Chuck laughed. "Unfortunately, that isn't how this works. And yeah, I guess she does have something of an air of mystery since I don't really know her at all, considering I spent a few hours with her, tops. And she's also a P.I., so I guess that lends to it…"
He jumped when Morgan's hand clamped down on his arm. "SHE'S WHAT?!"
A customer turned and gave them a look. Chuck gave her an apologetic look and she moved on, shaking her head.
"A P.I.?" Morgan rasped. "P as in private, I as in investigator?" Chuck nodded. "OH MY GOD, CHUCK! CHUCK, DID YOU ROMANCE A PRIVATE EYE?!"
More of the nearby people were looking at them strangely at Morgan's outburst.
"Okay, let's just go to my office. You can't handle being in public right now.""Just answer the question, man!" Morgan yelled as Chuck dragged him by the arm to his office near the home theatre room. Once they got inside and Chuck shut the door, Morgan seemed a little calmer, which made Chuck roll his eyes.
"Yeah, she's a private eye. When I called her that, she seemed to think it was kind of funny. Or weird. Or maybe both. But that is her job."
"How is this even—?" He pushed his hands through his hair and shook his head. "You spent all day with a beautiful private investigator, Chuck! What is your life, man?"
"Dude, I know! I know!" It felt so good to actually say it out loud. And to say it to Morgan, who would actually appreciate just how freaking radical it was. A real private eye. And then he realized he needed to do a bit of clean-up. "But hey, wait. Listen. I need you to promise me something."
"Anything, pal!"
"Don't tell anyone. Especially no one here at the Buy More, okay? But…just don't tell anyone, Morgs. Please. Her job is kind of…you know, she has to be discreet. And lots of secrets and… You know what I mean?"
"She's a P.I.! Of course!

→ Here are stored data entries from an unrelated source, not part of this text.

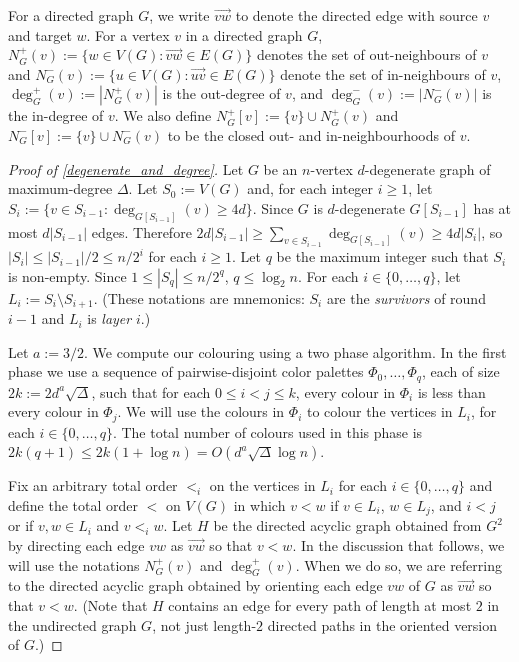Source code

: \documentclass{patmorin}
\newcommand{\defin}[1]{\emph{\color{brightmaroon}#1}}
\begin{document}
For a directed graph $G$, we write $\overrightarrow{vw}$ to denote the directed edge with source $v$ and target $w$.  For a vertex $v$ in a directed graph $G$, $N^+_{G}(v):=\{w\in V(G):\overrightarrow{vw}\in E(G)\}$ denotes the set of out-neighbours of $v$ and $N^-_G(v):=\{u\in V(G):\overrightarrow{uv}\in E(G)\}$ denote the set of in-neighbours of $v$, $\deg^+_{G}(v):=|N^+_G(v)|$ is the out-degree of $v$, and $\deg^-_{G}(v):=|N^-_G(v)|$ is the in-degree of $v$.  We also define $N^+_{G}[v]:=\{v\}\cup N^+_{G}(v)$ and $N^-_{G}[v]:=\{v\}\cup N^-_{G}(v)$ to be the closed out- and in-neighbourhoods of $v$.


\begin{proof}[Proof of \cref{degenerate_and_degree}]
  Let $G$ be an $n$-vertex $d$-degenerate graph of maximum-degree $\Delta$.  Let $S_0:=V(G)$ and, for each integer $i\ge 1$, let $S_i:=\{v\in S_{i-1}:\deg_{G[S_{i-1}]}(v)\ge 4d\}$.  Since $G$ is $d$-degenerate $G[S_{i-1}]$ has at most $d|S_{i-1}|$ edges.  Therefore $2d|S_{i-1}|\ge \sum_{v\in S_{i-1}} \deg_{G[S_{i-1}]}(v)\ge 4d|S_i|$, so $|S_i|\le |S_{i-1}|/2\le n/2^i$ for each $i\ge 1$.  Let $q$ be the maximum integer such that $S_i$ is non-empty.  Since $1\le |S_q|\le n/2^q$, $q\le \log_2 n$.  For each $i\in\{0,\ldots,q\}$, let $L_i:=S_i\setminus S_{i+1}$.  (These notations are mnemonics: $S_i$ are the \defin{survivors} of round $i-1$ and $L_i$ is \defin{layer} $i$.)

  Let $a:=3/2$.
  We compute our colouring using a two phase algorithm. In the first phase we use a sequence of pairwise-disjoint color palettes $\Phi_0,\ldots,\Phi_{q}$, each of size $2k:=2d^{a}\sqrt{\Delta}$, such that for each $0\le i < j\le k$, every colour in $\Phi_i$ is less than every colour in $\Phi_j$.  We will use the colours in $\Phi_i$ to colour the vertices in $L_i$, for each $i\in\{0,\ldots,q\}$.  The total number of colours used in this phase is $2k(q+1)\le 2k(1+\log n)=O(d^{a}\sqrt{\Delta}\log n)$.


  Fix an arbitrary total order $<_i$ on the vertices in $L_i$ for each $i\in\{0,\ldots,q\}$ and define the total order $<$ on $V(G)$ in which $v <w$ if $v\in L_i$, $w\in L_j$, and $i<j$ or if $v,w\in L_i$ and $v<_iw$. Let $H$ be the directed acyclic graph obtained from $G^2$ by directing each edge $vw$ as $\overrightarrow{vw}$ so that $v<w$.  In the discussion that follows, we will use the notations $N^+_G(v)$ and $\deg^+_G(v)$.  When we do so, we are referring to the directed acyclic graph obtained by orienting each edge $vw$ of $G$ as $\overrightarrow{vw}$ so that $v<w$.  (Note that $H$ contains an edge for every path of length at most $2$ in the undirected graph $G$, not just length-$2$ directed paths in the oriented version of $G$.)


\end{proof}
\end{document}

Everything's on the DL, my main dude. You know me. I can be discreet. Wow. Wowww. This is the coolest thing ever. I have secondhand chills, man. Feel that." He stuck his arm out and Chuck felt the goosebumps on his wrist.
"Yeah. Yep. Feel it."
"Right? Oh, shit. Chuck. So cool."
"I know."
"So what are you going to do?"
Chuck frowned and blinked at his best friend. "Do? What'dya mean?"
Morgan blinked back. And then he thrusted his hands out, palms up. "DUDE!"
"WHAT?!"
"Hot private eye. Badass. Laughs at your jokes. Bought you food, man." Morgan counted off on his fingers again. "And you ask me 'do what'?!
Before Chuck could answer, Big Mike's voice came over the intercom.
"Morgan Grimes to the manager's office. Morgan Grimes … to the manager's office."
The way he enunciated so slowly, emphasizing Morgan's last name, made it easy to fill in what Big Mike wasn't saying. MORGAN GOD DAMN GRIMES GET YOUR ASS INTO MY OFFICE RIGHT DAMN NOW.
"Hold that thought," Morgan chirped, before bursting out of Chuck's office. It was almost like a cartoon where he was standing in front of him and then was gone just like that, leaving only a trail of smoke behind him.
Chuck shook his head and moved to shut his office door before he walked back to his desk and sat down in his chair, spinning it first one way, then stopping it with his Converse bracing against his desk drawer, and spinning it the other way.
He repeated the process over and over as he let himself get lost in his thoughts again, and he finally stopped when he felt a little dizzy.
Weirdly enough, it wasn't her laugh—the way it sounded but also the way her face lit up—or the glint in her eyes when she smiled that he found himself dwelling on. It wasn't the way she pulled the pickles out of her burger to eat them separately after she'd finished everything else. It wasn't even the impressed look on her face when she saw the efficacy of GreyWolf and the fact that he'd built it himself.
Chuck was dwelling on how quiet she'd gotten once he discovered she had been hacked, like the air had been sucked out of the room for her. The idea that someone had been remotely logging her keystrokes, everything she did on her laptop seemed to have her genuinely worried about the hit she'd take, worried about both her and her agency's reputation being compromised by this situation.
He hadn't been able to stop thinking about her since yesterday afternoon when he left her office, but mostly, he couldn't stop wondering about how things had panned out. He had tried to reassure her without crossing any lines, without being unprofessional or butting in. And he meant it when he said he didn't think the LAPD or DA's office would stop asking for her help.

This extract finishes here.